Das ist durchaus mit dem Unbewusste bei Freud zu vergleichen. Das „Es“ ist es dann bei ihm, das für das Unkontrollierbare, Triebhafte und Wilde steht. Das Ich ist dabei eine Art von ausgeleichende Instanz, die sowohl das „Über-Ich“ als auch das „Es“ irgendwie bei Laune halten soll. Gar nicht so einfach.
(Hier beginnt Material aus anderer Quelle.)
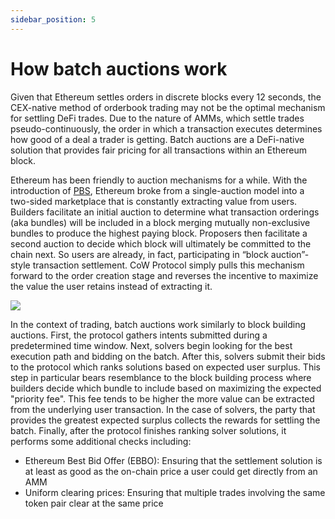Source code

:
 ```yaml
---
sidebar_position: 5
---
```


# How batch auctions work

Given that Ethereum settles orders in discrete blocks every 12 seconds, the CEX-native method of orderbook trading may not be the optimal mechanism for settling DeFi trades. 
Due to the nature of AMMs, which settle trades pseudo-continuously, the order in which a transaction executes determines how good of a deal a trader is getting. 
Batch auctions are a DeFi-native solution that provides fair pricing for all transactions within an Ethereum block. 

Ethereum has been friendly to auction mechanisms for a while. 
With the introduction of [PBS](https://ethereum.org/nl/roadmap/pbs/), Ethereum broke from a single-auction model into a two-sided marketplace that is constantly extracting value from users. 
Builders facilitate an initial auction to determine what transaction orderings (aka bundles) will be included in a block merging mutually non-exclusive bundles to produce the highest paying block.
Proposers then facilitate a second auction to decide which block will ultimately be committed to the chain next. 
So users are already, in fact, participating in “block auction”-style transaction settlement. 
CoW Protocol simply pulls this mechanism forward to the order creation stage and reverses the incentive to maximize the value the user retains instead of extracting it.

![](https://lh7-eu.googleusercontent.com/6r3spKS1vtzxMz7lvkvhBialabTa-EmkxvhuxbG9ToPkwcuWnTG7LRoz8T5H0RMFzLFwbLAVTHzNVuopWHtWWgGZSSI_FbL8v--RgLGiBvTmFAo10UaggeHS51PN0k2dgfEe3uslxMCg7XQZANmMAC4)

In the context of trading, batch auctions work similarly to block building auctions. 
First, the protocol gathers intents submitted during a predetermined time window. 
Next, solvers begin looking for the best execution path and bidding on the batch. 
After this, solvers submit their bids to the protocol which ranks solutions based on expected user surplus. 
This step in particular bears resemblance to the block building process where builders decide which bundle to include based on maximizing the expected "priority fee".
This fee tends to be higher the more value can be extracted from the underlying user transaction.
In the case of solvers, the party that provides the greatest expected surplus collects the rewards for settling the batch. 
Finally, after the protocol finishes ranking solver solutions, it performs some additional checks including:

* Ethereum Best Bid Offer (EBBO): Ensuring that the settlement solution is at least as good as the on-chain price a user could get directly from an AMM
* Uniform clearing prices: Ensuring that multiple trades involving the same token pair clear at the same price
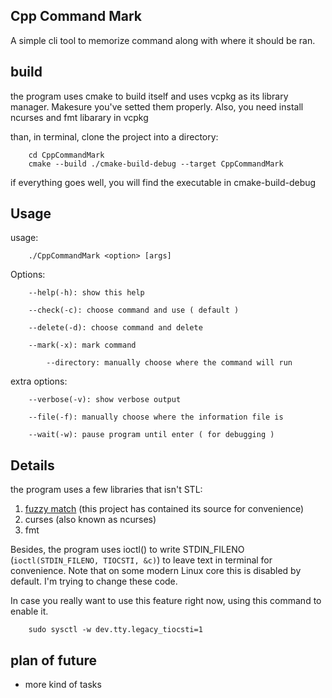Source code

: ## Cpp Command Mark

A simple cli tool to memorize command along with where it should be ran.

## build

the program uses cmake to build itself and uses vcpkg as its library manager. Makesure you've setted them properly. Also, you need install ncurses and fmt libarary in vcpkg

than, in terminal, clone the project into a directory:

```
    cd CppCommandMark
    cmake --build ./cmake-build-debug --target CppCommandMark
```

if everything goes well, you will find the executable in cmake-build-debug

## Usage

usage:
```
    ./CppCommandMark <option> [args] 
```
Options:
```
	--help(-h): show this help
 
	--check(-c): choose command and use ( default )
 
	--delete(-d): choose command and delete
 
	--mark(-x): mark command
 
		--directory: manually choose where the command will run
```
extra options:
```
	--verbose(-v): show verbose output
 
	--file(-f): manually choose where the information file is
  
  	--wait(-w): pause program until enter ( for debugging )
```
## Details

the program uses a few libraries that isn't STL:

1. [fuzzy match](https://github.com/philj56/fuzzy-match) \(this project has contained its source for convenience\)
2. curses \(also known as ncurses\)
3. fmt

Besides, the program uses ioctl\(\) to write STDIN_FILENO (`ioctl(STDIN_FILENO, TIOCSTI, &c)`) to leave text in terminal for convenience. Note that on some modern Linux core this is disabled by default. I'm trying to change these code.

In case you really want to use this feature right now, using this command to enable it.

```
    sudo sysctl -w dev.tty.legacy_tiocsti=1
```

## plan of future

- more kind of tasks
Wir können uns auch hin die Welt der Literatur bewegen. In „Schlafes Bruder“ von Robert Schneider wird der Schlaf als der Bruder des Todes beschrieben. Kein Wunder: Immerhin verfallen wir im Schlaf mehrere Stunden in den Zustand einer Art von Bewusstlosigkeit, nehmen nicht mehr oder nur sehr eingeschränkt wahr, was um uns herum passiert. Der Protagonist in diesem Text beschließt aufgrund seiner unerfüllten Liebe so lange wach zu bleiben, bis er stirbt. Merke also: Schlafentzug tut auch nicht gut. Auf Dauer kann uns ein Schlafentzug erheblichen Schaden zufügen.

Schlafstörungen, oder: Wer viel schläft, der ist auch präsent

Auch in der Popkultur thematisierte die Band Faithless bei „Insomnia“ den beschriebenen Zustand der Schlafstörungen bzw. der Schlaflosigkeit. Wer nicht schläft, bei dem verschwimmen Wachzustand und Traum. Tag und Nacht. Alles wird zu einem diffusen Zwischenraum, in dem man zunehmend die Orientierung verliert. Ein Zustand der Indifferenz, bei dem unklar ist, ob man wacht oder träumt.
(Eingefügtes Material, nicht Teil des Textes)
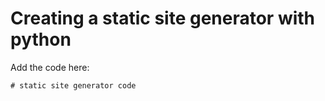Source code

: # Creating a static site generator with python

Add the code here:

```
# static site generator code



```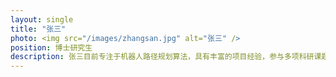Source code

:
 ```yaml
---
layout: single
title: "张三"
photo: <img src="/images/zhangsan.jpg" alt="张三" />
position: 博士研究生
description: 张三目前专注于机器人路径规划算法，具有丰富的项目经验，参与多项科研课题。
---
```


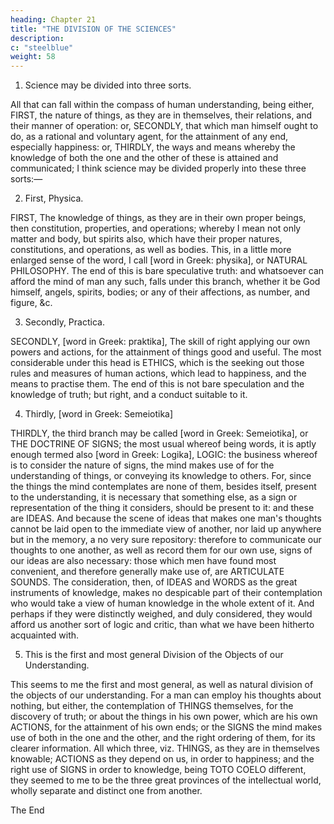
 ```yaml
---
heading: Chapter 21
title: "THE DIVISION OF THE SCIENCES"
description: 
c: "steelblue"
weight: 58
---
```



1. Science may be divided into three sorts.

All that can fall within the compass of human understanding, being either, FIRST, the nature of things, as they are in themselves, their relations, and their manner of operation: or, SECONDLY, that which man himself ought to do, as a rational and voluntary agent, for the attainment of any end, especially happiness: or, THIRDLY, the ways and means whereby the knowledge of both the one and the other of these is attained and communicated; I think science may be divided properly into these three sorts:—

2. First, Physica.

FIRST, The knowledge of things, as they are in their own proper beings, then constitution, properties, and operations; whereby I mean not only matter and body, but spirits also, which have their proper natures, constitutions, and operations, as well as bodies. This, in a little more enlarged sense of the word, I call [word in Greek: physika], or NATURAL PHILOSOPHY. The end of this is bare speculative truth: and whatsoever can afford the mind of man any such, falls under this branch, whether it be God himself, angels, spirits, bodies; or any of their affections, as number, and figure, &c.

3. Secondly, Practica.

SECONDLY, [word in Greek: praktika], The skill of right applying our own powers and actions, for the attainment of things good and useful. The most considerable under this head is ETHICS, which is the seeking out those rules and measures of human actions, which lead to happiness, and the means to practise them. The end of this is not bare speculation and the knowledge of truth; but right, and a conduct suitable to it.

4. Thirdly, [word in Greek: Semeiotika]

THIRDLY, the third branch may be called [word in Greek: Semeiotika], or THE DOCTRINE OF SIGNS; the most usual whereof being words, it is aptly enough termed also [word in Greek: Logika], LOGIC: the business whereof is to consider the nature of signs, the mind makes use of for the understanding of things, or conveying its knowledge to others. For, since the things the mind contemplates are none of them, besides itself, present to the understanding, it is necessary that something else, as a sign or representation of the thing it considers, should be present to it: and these are IDEAS. And because the scene of ideas that makes one man's thoughts cannot be laid open to the immediate view of another, nor laid up anywhere but in the memory, a no very sure repository: therefore to communicate our thoughts to one another, as well as record them for our own use, signs of our ideas are also necessary: those which men have found most convenient, and therefore generally make use of, are ARTICULATE SOUNDS. The consideration, then, of IDEAS and WORDS as the great instruments of knowledge, makes no despicable part of their contemplation who would take a view of human knowledge in the whole extent of it. And perhaps if they were distinctly weighed, and duly considered, they would afford us another sort of logic and critic, than what we have been hitherto acquainted with.

5. This is the first and most general Division of the Objects of our Understanding.

This seems to me the first and most general, as well as natural division of the objects of our understanding. For a man can employ his thoughts about nothing, but either, the contemplation of THINGS themselves, for the discovery of truth; or about the things in his own power, which are his own ACTIONS, for the attainment of his own ends; or the SIGNS the mind makes use of both in the one and the other, and the right ordering of them, for its clearer information. All which three, viz. THINGS, as they are in themselves knowable; ACTIONS as they depend on us, in order to happiness; and the right use of SIGNS in order to knowledge, being TOTO COELO different, they seemed to me to be the three great provinces of the intellectual world, wholly separate and distinct one from another.

The End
Kehrt man diese Logik um, so heißt das auch: In der Nacht finden wir Platz für Dinge, die am Tag keinen Platz finden. Die Nacht und der Tag sind „Übungsfelder“, Simulationen davon, was sich am Tag ereignet hat und was sich am nächsten Tag ereignen könnte. Wir „üben“ und schauen, wie wir auf Situationen reagieren. In der Nacht werden wir nicht nur körperlich, sondern auch geistig fit und rüsten uns für unser Leben demnächst im Wachzustand.

Man könnte auch sagen: Wer ganz bewusst schläft, wer gut schläft und wer nicht unter Schlafstörungen leidet, der nutzt die Zeit des Schlafes und der Nacht optimal und ist am Tag präsenter, wacher, auch im metaphorischen Sinne. Wer viel schläft, der ist anwesend, ganz im Hier und Jetzt, der kann adäquat auf die Herausforderungen des Da-Seins reagieren.
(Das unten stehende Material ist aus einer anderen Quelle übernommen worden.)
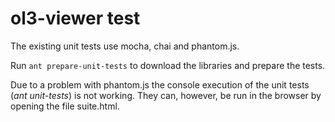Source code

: # ol3-viewer test
The existing unit tests use mocha, chai and phantom.js.

Run ```ant prepare-unit-tests``` to download the libraries and prepare the tests.

Due to a problem with phantom.js the console execution of the unit tests
(*ant unit-tests*) is not working. They can, however, be run in the browser by
opening the file suite.html.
Warum aber erzähle ich euch das alles? Deshalb: Ich bin der Meinung, dass wir dem Schlaf zu wenig Bedeutung beimessen. Was natürlich absurd klingt, weil Gott und die Welt ständig immer und überall von Schlafstörungen spricht. Dennoch erkennen wir den Schlaf als Zustand und die Nacht als Zeitraum nicht mehr in ihrer jeweiligen vollen Bedeutung, Reichweite und Relevanz. Wir schlafen nicht nur, um am nächsten Morgen ausgeruht zu sein. Wir schlafen um uns unseren Träumen, Sehnsüchten und Ängsten zu stellen und um dazu zu lernen. Der Schlaf konfrontiert uns mit Situationen, denen wir im „echten“ Leben am liebsten aus dem Weg gegangen wären.

Am liebsten würden wir diese verdrängen und nicht wahrhaben. Träume können uns ängstigen und verstören. Wir müssen aber, und das lehrt und der Schlaf und die Nacht, damit umgehen lernen. Sie als Teil von uns akzeptieren. Die Dichotomie von Wach-Sein und Schlaf ist so einfach nicht zu treffen. Auch unsere Träume, unsere Wünsche und unsere Abgründe, die im Schlaf präsent sind, sind Teil von unserer Person, die sich im Tag und im Alltag auf diese oder jene Weise verhält.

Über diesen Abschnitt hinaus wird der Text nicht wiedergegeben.